In an age when digital screens mediate hours of daily existence, it seems logical to turn that experience into the basis for a movie. Low-budget narrative features like Unfriended and Searching are widely known examples of desktop cinema, but the approach flourishes in a range of other practices, from YouTube videos (Klaire fait grr…) to experimental media art (Nick Briz, Foundland Collective). Our own desktop cinema practice deals with it specifically as documentary, starting with Kevin’s 2014 video Transformers: The Premake and leading into our current project, Bottled Songs, a feature-length investigation of online terrorist media. Leading a workshop with the students of Non Linear Narrative master’s program at the Royal Academy of the Arts in The Hague, Netherlands, we dove into specific challenges we’ve faced in our work. How does one transform the online experience into something compelling: narratively, visually, cinematically? 

Encountering the students, media artists whose formative experiences have largely taken place online, we also wondered: what could we teach them about the desktop experience that they don’t already know?
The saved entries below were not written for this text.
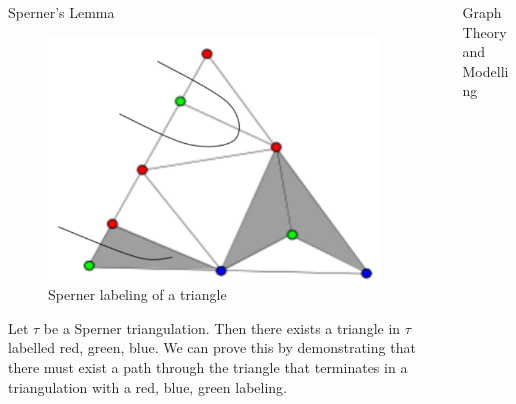 \documentclass[final]{beamer}
\newlength{\sepwid}
\newlength{\onecolwid}
\newlength{\twocolwid}
\begin{document}
\begin{frame}[t]
\begin{columns}[t]
\begin{column}{\twocolwid}
\begin{columns}[t,totalwidth=\twocolwid]
\begin{column}{\onecolwid}
\begin{block}{Sperner's Lemma}

\begin{figure}
\includegraphics[width=0.8\linewidth]{Capture1.PNG}
\caption{Sperner labeling of a triangle}
\end{figure}

Let $\tau$ be a Sperner triangulation. Then there exists a triangle in $\tau$ labelled red, green, blue. We can prove this by demonstrating that there must exist a path through the triangle that terminates in a triangulation with a red, blue, green labeling.


\end{block}


\end{column} %

\end{columns} %

\end{column} %

\begin{column}{\sepwid}\end{column} %

\begin{column}{\onecolwid} %


\begin{block}{Graph Theory and Modelling}


\end{block}
\end{column}
\end{columns}
\end{frame}
\end{document}
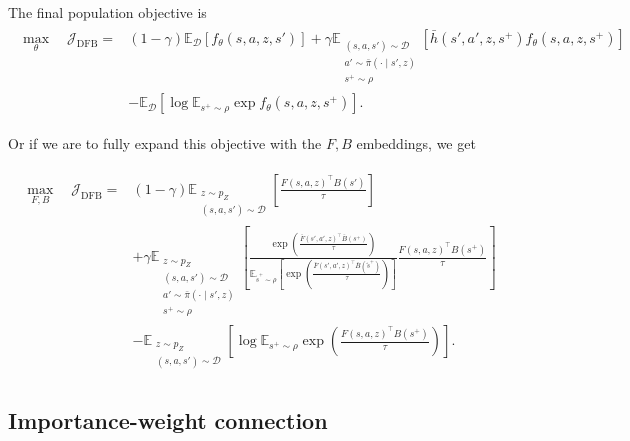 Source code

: \documentclass[11pt]{article}
\begin{document}
The final population objective is
\begin{align}
\label{eq:dfb-final}
\boxed{
\begin{aligned}
    \max_\theta\quad \mathcal J_{\mathrm{DFB}} ={}& (1-\gamma) \mathbb E_{\mathcal D} \left[ f_\theta(s,a,z,s') \right] 
                                                + \gamma \mathbb E_{\substack{(s,a,s')\sim\mathcal D\\a'\sim\bar\pi(\cdot\mid s',z)\\ s^+\sim\rho}} \left[ \bar h(s',a',z,s^+)f_\theta(s,a,z,s^+)\right] \\
                                                &- \mathbb E_{\mathcal D} \left[\log\mathbb E_{s^+\sim\rho}\exp f_\theta(s,a,z,s^+)\right].
\end{aligned}
}
\end{align}

Or if we are to fully expand this objective with the $F,B$ embeddings, we get

\begin{align}
\boxed{
\begin{aligned}
    \max_{F,B}\quad \mathcal J_{\mathrm{DFB}} ={}& (1-\gamma) \mathbb E_{\substack{ z\sim p_Z\\ (s,a,s')\sim\mathcal D }} \left[                                                               \frac{F(s,a,z)^\top B(s')}{\tau} \right] \\
                                                &+ \gamma \mathbb E_{\substack{z\sim p_Z\\(s,a,s')\sim\mathcal D\\a'\sim\bar\pi(\cdot\mid s',z)\\s^+\sim\rho}} \left[ \frac{\exp\left(\frac{\bar F(s',a',z)^\top\bar B(s^+)}{\tau}\right)}{\mathbb E_{\tilde s^+\sim\rho}\left[\exp\left(\frac{\bar F(s',a',z)^\top\bar B(\tilde s^+)}{\tau}\right) \right]} \frac{F(s,a,z)^\top B(s^+)}{\tau}\right] \\
                                                &- \mathbb E_{\substack{z\sim p_Z\\(s,a,s')\sim\mathcal D}}\left[\log\mathbb E_{s^+\sim\rho}\exp\left(\frac{F(s,a,z)^\top B(s^+)}{\tau}\right)\right].
\end{aligned}
}
\label{eq:dfb-final-expanded}
\end{align}

\subsection{Importance-weight connection}
\end{document}
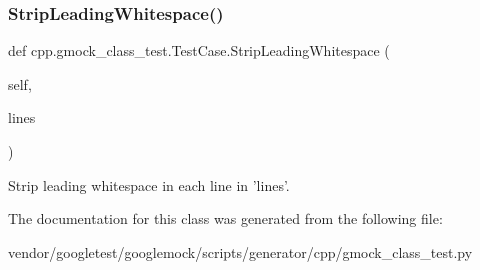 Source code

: \subsubsection{\texorpdfstring{Strip\+Leading\+Whitespace()}{StripLeadingWhitespace()}}
{\footnotesize\ttfamily def cpp.\+gmock\+\_\+class\+\_\+test.\+Test\+Case.\+Strip\+Leading\+Whitespace (\begin{DoxyParamCaption}\item[{}]{self,  }\item[{}]{lines }\end{DoxyParamCaption})}

\begin{DoxyVerb}Strip leading whitespace in each line in 'lines'.\end{DoxyVerb}
 

The documentation for this class was generated from the following file\+:\begin{DoxyCompactItemize}
\item 
vendor/googletest/googlemock/scripts/generator/cpp/gmock\+\_\+class\+\_\+test.\+py\end{DoxyCompactItemize}
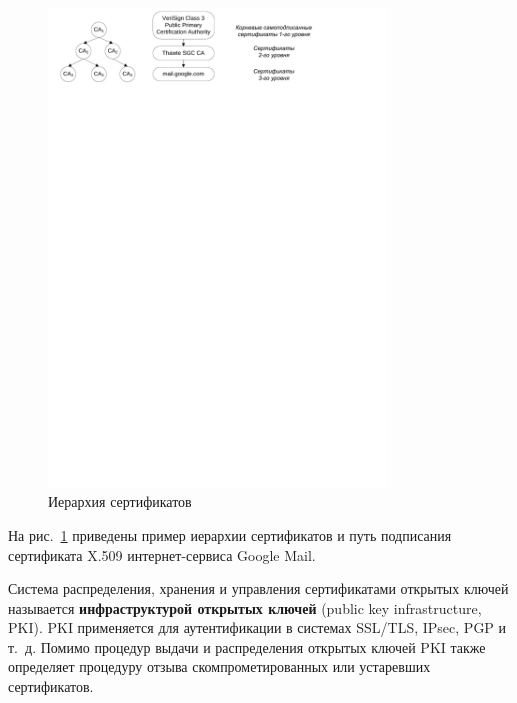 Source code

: \begin{figure}[!ht]
	\centering
	\includegraphics[width=0.8\textwidth]{pic/X509-hierarchy}
	\caption{Иерархия сертификатов\label{fig:x509-hierarchy}}
\end{figure}

На рис.~\ref{fig:x509-hierarchy} приведены пример иерархии сертификатов и путь подписания сертификата X.509 интернет-сервиса Google Mail.

Система распределения, хранения и управления сертификатами открытых ключей называется \textbf{инфраструктурой открытых ключей} (public key infrastructure, PKI). PKI применяется для аутентификации в системах SSL/TLS, IPsec, PGP и т.~д. Помимо процедур выдачи и распределения открытых ключей PKI также определяет процедуру отзыва скомпрометированных или устаревших сертификатов.
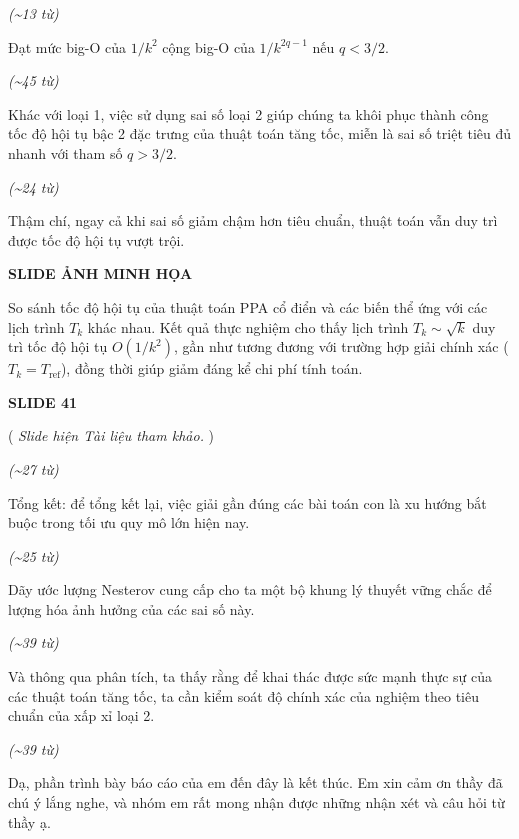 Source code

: ﻿\documentclass[12pt]{article}
\newcommand{\scene}[1]{
    \vspace{18pt}
    \normalsize
    \noindent\textbf{\MakeUppercase{#1}}
    \vspace{12pt}
}
\newcommand{\action}[1]{
    \vspace{6pt}
    \small
    \noindent(\textit{#1})
    \vspace{6pt}
}
\newenvironment{speech}{
    \normalsize
    \begin{list}{}{
        \leftmargin=1.25in
        \rightmargin=1.25in
        \parsep=0pt
        \topsep=0pt
        \partopsep=0pt
    }
    \item[]
}{
    \end{list}
    \vspace{6pt}
}
\newcommand{\block}[1]{
    \vspace{4pt}
    \noindent\hspace{1.5in}\textit{(\textasciitilde #1 từ)}
}
\begin{document}
\block{13}
\begin{speech}
    Đạt mức big-O của $1/k^2$ cộng big-O của $1/k^{2q-1}$ nếu $q < 3/2$.
\end{speech}

\block{45}
\begin{speech}
    Khác với loại 1, việc sử dụng sai số loại 2 giúp chúng ta khôi phục thành công tốc độ hội tụ bậc 2 đặc trưng của thuật toán tăng tốc, miễn là sai số triệt tiêu đủ nhanh với tham số $q > 3/2$.
\end{speech}

\block{24}
\begin{speech}
    Thậm chí, ngay cả khi sai số giảm chậm hơn tiêu chuẩn, thuật toán vẫn duy trì được tốc độ hội tụ vượt trội.
\end{speech}

\scene{Slide ảnh minh họa}
\begin{speech}
    So sánh tốc độ hội tụ của thuật toán PPA cổ điển và các biến thể ứng với các lịch trình \(T_k\) khác nhau. Kết quả thực nghiệm cho thấy lịch trình \(T_k \sim \sqrt{k}\) duy trì tốc độ hội tụ \(O(1/k^2)\), gần như tương đương với trường hợp giải chính xác (\(T_k = T_{\mathrm{ref}}\)), đồng thời giúp giảm đáng kể chi phí tính toán.
\end{speech}

\scene{SLIDE 41}

\action{
    Slide hiện Tài liệu tham khảo.
}

\block{27}
\begin{speech}
    Tổng kết: để tổng kết lại, việc giải gần đúng các bài toán con là xu hướng bắt buộc trong tối ưu quy mô lớn hiện nay.
\end{speech}

\block{25}
\begin{speech}
    Dãy ước lượng Nesterov cung cấp cho ta một bộ khung lý thuyết vững chắc để lượng hóa ảnh hưởng của các sai số này.
\end{speech}

\block{39}
\begin{speech}
    Và thông qua phân tích, ta thấy rằng để khai thác được sức mạnh thực sự của các thuật toán tăng tốc, ta cần kiểm soát độ chính xác của nghiệm theo tiêu chuẩn của xấp xỉ loại 2.
\end{speech}

\block{39}
\begin{speech}
    Dạ, phần trình bày báo cáo của em đến đây là kết thúc. Em xin cảm ơn thầy đã chú ý lắng nghe, và nhóm em rất mong nhận được những nhận xét và câu hỏi từ thầy ạ.
\end{speech}
\end{document}
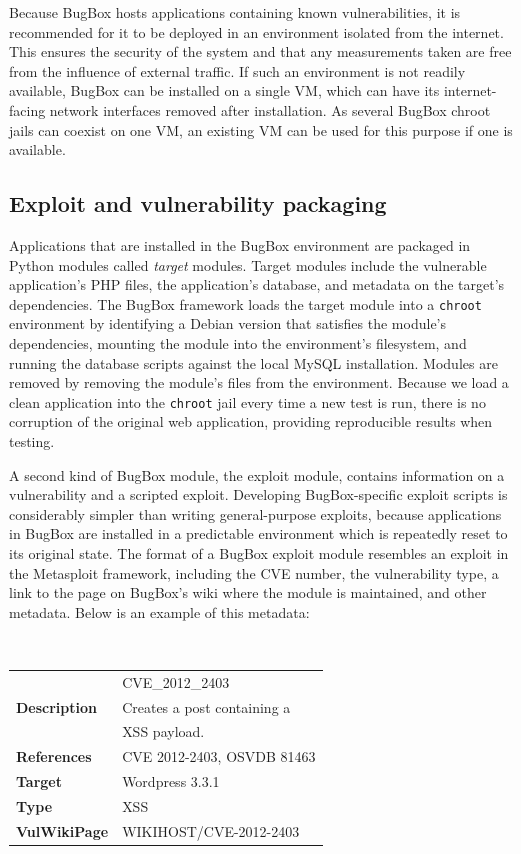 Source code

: \documentclass[letterpaper,twocolumn,10pt]{article}
\begin{document}
Because BugBox hosts applications containing known vulnerabilities, it is recommended for it to be deployed in an environment isolated from the internet. This ensures the security of the system and that any measurements taken are free from the influence of external traffic. If such an environment is not readily available, BugBox can be installed on a single VM, which can have its internet-facing network interfaces removed after installation. As several BugBox chroot jails can coexist on one VM, an existing VM can be used for this purpose if one is available.

\subsection{Exploit and vulnerability packaging}

Applications that are installed in the BugBox environment are packaged in Python modules called \textit{target} modules. Target modules include the vulnerable application's PHP files, the application's database, and metadata on the target's dependencies. The BugBox framework loads the target module into a \texttt{chroot} environment by identifying a Debian version that satisfies the module's dependencies, mounting the module into the environment's filesystem, and running the database scripts against the local MySQL installation. Modules are removed by removing the module's files from the environment. Because we load a clean application into the {\tt chroot} jail every time a new test is run, there is no corruption of the original web application, providing reproducible results when testing.

A second kind of BugBox module, the exploit module, contains information on a vulnerability and a scripted exploit. Developing BugBox-specific exploit scripts is considerably simpler than writing general-purpose exploits, because applications in BugBox are installed in a predictable environment which is repeatedly reset to its original state. The format of a BugBox exploit module resembles an exploit in the Metasploit framework, including the CVE number, the vulnerability type, a link to the page on BugBox's wiki where the module is maintained, and other metadata. Below is an example of this metadata:

\begin{minipage}{\textwidth}
{\tt \small
\begin{tabular} { l l }
\noindent{\bf Name}&CVE\_2012\_2403\\
{\bf Description}&Creates a post containing a\\& XSS payload.\\
{\bf References}&CVE 2012-2403, OSVDB 81463 \\
{\bf Target}&Wordpress 3.3.1\\
{\bf Type}&XSS\\
{\bf VulWikiPage}&WIKIHOST/CVE-2012-2403
\end{tabular}
}
\end{minipage}
\end{document}
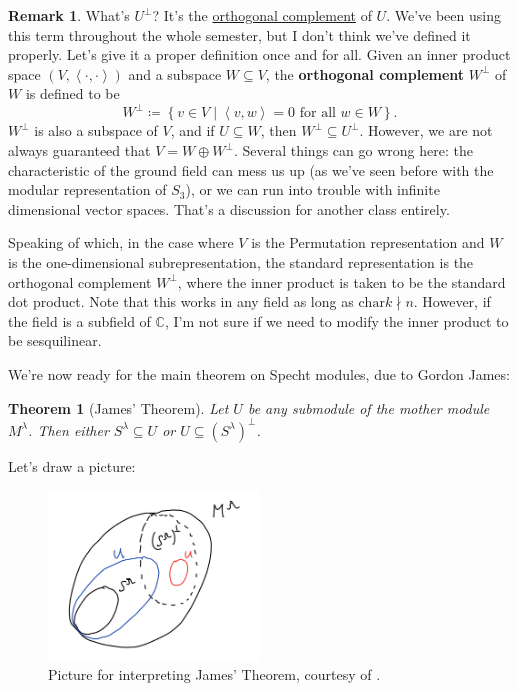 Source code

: \documentclass[12pt]{article}
\newcommand{\cx}{\mathbb{C}}
\newcommand\paren[1]{\left( #1 \right)}
\newcommand\setb[1]{\left \{ #1 \right \}}
\newcommand{\vbrack}[1]{\left \langle #1 \right \rangle}
\newtheorem{theorem}{Theorem}[section]
\theoremstyle{definition}
\newtheorem*{remark}{Remark}
\begin{document}
\begin{remark}
    What's $U^{\perp}$? It's the \underline{orthogonal complement} of $U$. We've been using this term throughout the whole semester, but I don't think we've defined it properly. Let's give it a proper definition once and for all. Given an inner product space $\paren{ V , \vbrack{ \cdot , \cdot } }$ and a subspace $W \subseteq V$, the \textbf{orthogonal complement} $W^{\perp}$ of $W$ is defined to be 
    \begin{equation}
        W^{\perp} \coloneqq  \setb{ v \in V \mid \vbrack{v , w} = 0 \text{ for all } w \in W }.
    \end{equation}
    $W^{\perp}$ is also a subspace of $V$, and if $U \subseteq W$, then $W^{\perp} \subseteq U^{\perp}$. However, we are not always guaranteed that $V = W \oplus W^{\perp}$. Several things can go wrong here: the characteristic of the ground field can mess us up (as we've seen before with the modular representation of $S_3$), or we can run into trouble with infinite dimensional vector spaces. That's a discussion for another class entirely.
    
    Speaking of which, in the case where $V$ is the Permutation representation and $W$ is the one-dimensional subrepresentation, the standard representation is the orthogonal complement $W^{\perp}$, where the inner product is taken to be the standard dot product. Note that this works in any field as long as $\mathrm{char} k \nmid n$. However, if the field is a subfield of $\cx$, I'm not sure if we need to modify the inner product to be sesquilinear.
\end{remark}
We're now ready for the main theorem on Specht modules, due to Gordon James:
\begin{theorem}[James' Theorem]
    Let $U$ be any submodule of the mother module $M^{\lambda}$. Then either $S^{\lambda} \subseteq U$ or $U \subseteq \paren{ S^{\lambda} }^{\perp}$.
\end{theorem}
Let's draw a picture:
\begin{figure}[H]
    \centering
    \includegraphics[width=0.5\textwidth]{4.png}
    \caption{Picture for interpreting James' Theorem, courtesy of \cite{Sean}.}
    \label{fig:Figure4}
\end{figure}
\end{document}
We had to find strategies for them to distantiate themselves from the media they consume and produce every day; our primary mission was to change the nature of their gazes on their screens. We invited them to select a single item of online media that they deemed “troublesome” and devote the entire week to articulating their difficulties with this media in a desktop-based video. This directive could disrupt the normative online interfaces designed to keep the user at ease, refocusing critical attention to how images operate in the online mediascape. To explore their troublesome media objects, students conducted several short exercises inspired by our research and production methods, in terms of the epistemological (what we know and how we learn it) and the affective (what we feel, and how to convey these affects to others). 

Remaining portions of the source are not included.